In Atlanta in late August, school and police officials addressed parents who’d raised concerns related to the Uvalde attack by detailing their own plans to respond to active shooters, CNN affiliate WGCL reported. The very next day, the high school was the subject of a threat quickly investigated by city police and the FBI, according to a principal’s statement.

Fear of a cover-up in the Uvalde police responses is real. The city’s mayor has openly wondered about it, and the legislative committee investigating the shooting noted in the report it issued July 17, “The fear of a coverup is palpable here … Most fundamentally, there has been a loss of trust in government.”

“Problems with the flow of information have plagued government, media, and public discussion about what happened at Robb Elementary from the outset — damaging public trust, inflicting a very real toll on the people of Uvalde, and creating an imperative to provide a reliable set of facts,” the report stated.

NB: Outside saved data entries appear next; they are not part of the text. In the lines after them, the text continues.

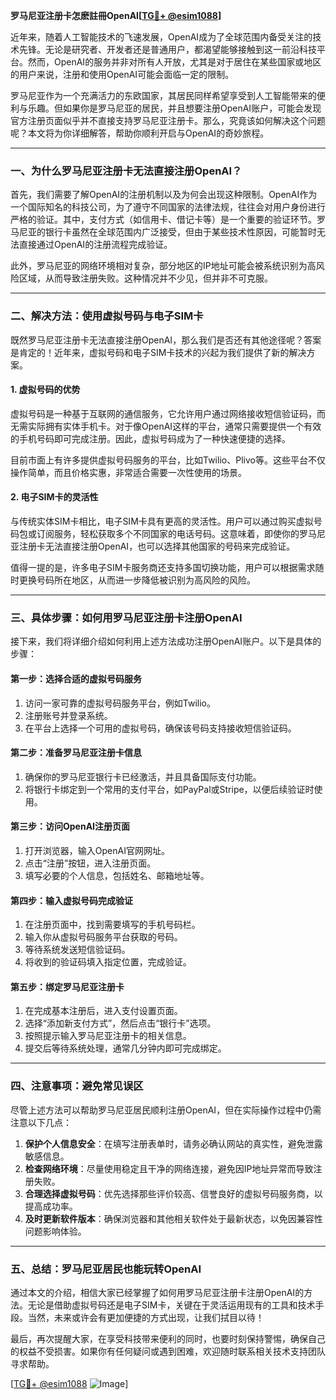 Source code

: **罗马尼亚注册卡怎麽註冊OpenAI[[TG💪+ @esim1088](https://t.me/s/esim1088)]**

近年来，随着人工智能技术的飞速发展，OpenAI成为了全球范围内备受关注的技术先锋。无论是研究者、开发者还是普通用户，都渴望能够接触到这一前沿科技平台。然而，OpenAI的服务并非对所有人开放，尤其是对于居住在某些国家或地区的用户来说，注册和使用OpenAI可能会面临一定的限制。

罗马尼亚作为一个充满活力的东欧国家，其居民同样希望享受到人工智能带来的便利与乐趣。但如果你是罗马尼亚的居民，并且想要注册OpenAI账户，可能会发现官方注册页面似乎并不直接支持罗马尼亚注册卡。那么，究竟该如何解决这个问题呢？本文将为你详细解答，帮助你顺利开启与OpenAI的奇妙旅程。

---

### 一、为什么罗马尼亚注册卡无法直接注册OpenAI？

首先，我们需要了解OpenAI的注册机制以及为何会出现这种限制。OpenAI作为一个国际知名的科技公司，为了遵守不同国家的法律法规，往往会对用户身份进行严格的验证。其中，支付方式（如信用卡、借记卡等）是一个重要的验证环节。罗马尼亚的银行卡虽然在全球范围内广泛接受，但由于某些技术性原因，可能暂时无法直接通过OpenAI的注册流程完成验证。

此外，罗马尼亚的网络环境相对复杂，部分地区的IP地址可能会被系统识别为高风险区域，从而导致注册失败。这种情况并不少见，但并非不可克服。

---

### 二、解决方法：使用虚拟号码与电子SIM卡

既然罗马尼亚注册卡无法直接注册OpenAI，那么我们是否还有其他途径呢？答案是肯定的！近年来，虚拟号码和电子SIM卡技术的兴起为我们提供了新的解决方案。

#### 1. 虚拟号码的优势

虚拟号码是一种基于互联网的通信服务，它允许用户通过网络接收短信验证码，而无需实际拥有实体手机卡。对于像OpenAI这样的平台，通常只需要提供一个有效的手机号码即可完成注册。因此，虚拟号码成为了一种快速便捷的选择。

目前市面上有许多提供虚拟号码服务的平台，比如Twilio、Plivo等。这些平台不仅操作简单，而且价格实惠，非常适合需要一次性使用的场景。

#### 2. 电子SIM卡的灵活性

与传统实体SIM卡相比，电子SIM卡具有更高的灵活性。用户可以通过购买虚拟号码包或订阅服务，轻松获取多个不同国家的电话号码。这意味着，即使你的罗马尼亚注册卡无法直接注册OpenAI，也可以选择其他国家的号码来完成验证。

值得一提的是，许多电子SIM卡服务商还支持多国切换功能，用户可以根据需求随时更换号码所在地区，从而进一步降低被识别为高风险的风险。

---

### 三、具体步骤：如何用罗马尼亚注册卡注册OpenAI

接下来，我们将详细介绍如何利用上述方法成功注册OpenAI账户。以下是具体的步骤：

#### 第一步：选择合适的虚拟号码服务

1. 访问一家可靠的虚拟号码服务平台，例如Twilio。
2. 注册账号并登录系统。
3. 在平台上选择一个可用的虚拟号码，确保该号码支持接收短信验证码。

#### 第二步：准备罗马尼亚注册卡信息

1. 确保你的罗马尼亚银行卡已经激活，并且具备国际支付功能。
2. 将银行卡绑定到一个常用的支付平台，如PayPal或Stripe，以便后续验证时使用。

#### 第三步：访问OpenAI注册页面

1. 打开浏览器，输入OpenAI官网网址。
2. 点击“注册”按钮，进入注册页面。
3. 填写必要的个人信息，包括姓名、邮箱地址等。

#### 第四步：输入虚拟号码完成验证

1. 在注册页面中，找到需要填写的手机号码栏。
2. 输入你从虚拟号码服务平台获取的号码。
3. 等待系统发送短信验证码。
4. 将收到的验证码填入指定位置，完成验证。

#### 第五步：绑定罗马尼亚注册卡

1. 在完成基本注册后，进入支付设置页面。
2. 选择“添加新支付方式”，然后点击“银行卡”选项。
3. 按照提示输入罗马尼亚注册卡的相关信息。
4. 提交后等待系统处理，通常几分钟内即可完成绑定。

---

### 四、注意事项：避免常见误区

尽管上述方法可以帮助罗马尼亚居民顺利注册OpenAI，但在实际操作过程中仍需注意以下几点：

1. **保护个人信息安全**：在填写注册表单时，请务必确认网站的真实性，避免泄露敏感信息。
2. **检查网络环境**：尽量使用稳定且干净的网络连接，避免因IP地址异常而导致注册失败。
3. **合理选择虚拟号码**：优先选择那些评价较高、信誉良好的虚拟号码服务商，以提高成功率。
4. **及时更新软件版本**：确保浏览器和其他相关软件处于最新状态，以免因兼容性问题影响体验。

---

### 五、总结：罗马尼亚居民也能玩转OpenAI

通过本文的介绍，相信大家已经掌握了如何用罗马尼亚注册卡注册OpenAI的方法。无论是借助虚拟号码还是电子SIM卡，关键在于灵活运用现有的工具和技术手段。当然，未来或许会有更加便捷的方式出现，让我们拭目以待！

最后，再次提醒大家，在享受科技带来便利的同时，也要时刻保持警惕，确保自己的权益不受损害。如果你有任何疑问或遇到困难，欢迎随时联系相关技术支持团队寻求帮助。

[[TG💪+ @esim1088](https://t.me/s/esim1088) ![Image](https://i.postimg.cc/4NQfJmqS/Snipaste-2025-05-13-00-14-12.png)]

After the 2014 deaths of Michael Brown and Eric Garner at the hands of police, then-President Barack Obama formed a task force that issued a report declaring “legitimacy” as essential to any police agency’s ability to do its job. “Building Trust & Legitimacy” ended up as the first pillar of the panel’s report — “really the fundamental, underlying all the pillars,” said Laurie Robinson, one of the report’s authors.

While the circumstances of Brown’s killing — which like Garner’s prompted widespread protests and calls for reform in how officers use legal force against suspects — differ markedly from what happened in Uvalde, the hesitance of officials in that Ferguson, Missouri, case to release key details of what happened mirrors the pattern that has emerged after the Robb Elementary massacre, said Wexler, of the Police Executive Research Forum.

And as the Obama task force concluded, “transparency and accountability” cut directly to the ability of police agencies to retain the public’s trust. Its report suggested police communicate “swiftly, openly, and neutrally,” especially when there are allegations of police misconduct.

It’s counsel officials so many years later in Uvalde did not appear to heed.

“That really compounded things in Uvalde, the fact you couldn’t get answers to basic questions. Whenever (a) department decides (it was) not going to communicate basic information, they undercut their legitimacy immediately,” Wexler said. “And that’s one of (the) lessons police chiefs know: that the days of saying ‘no comment’ ended decades ago.”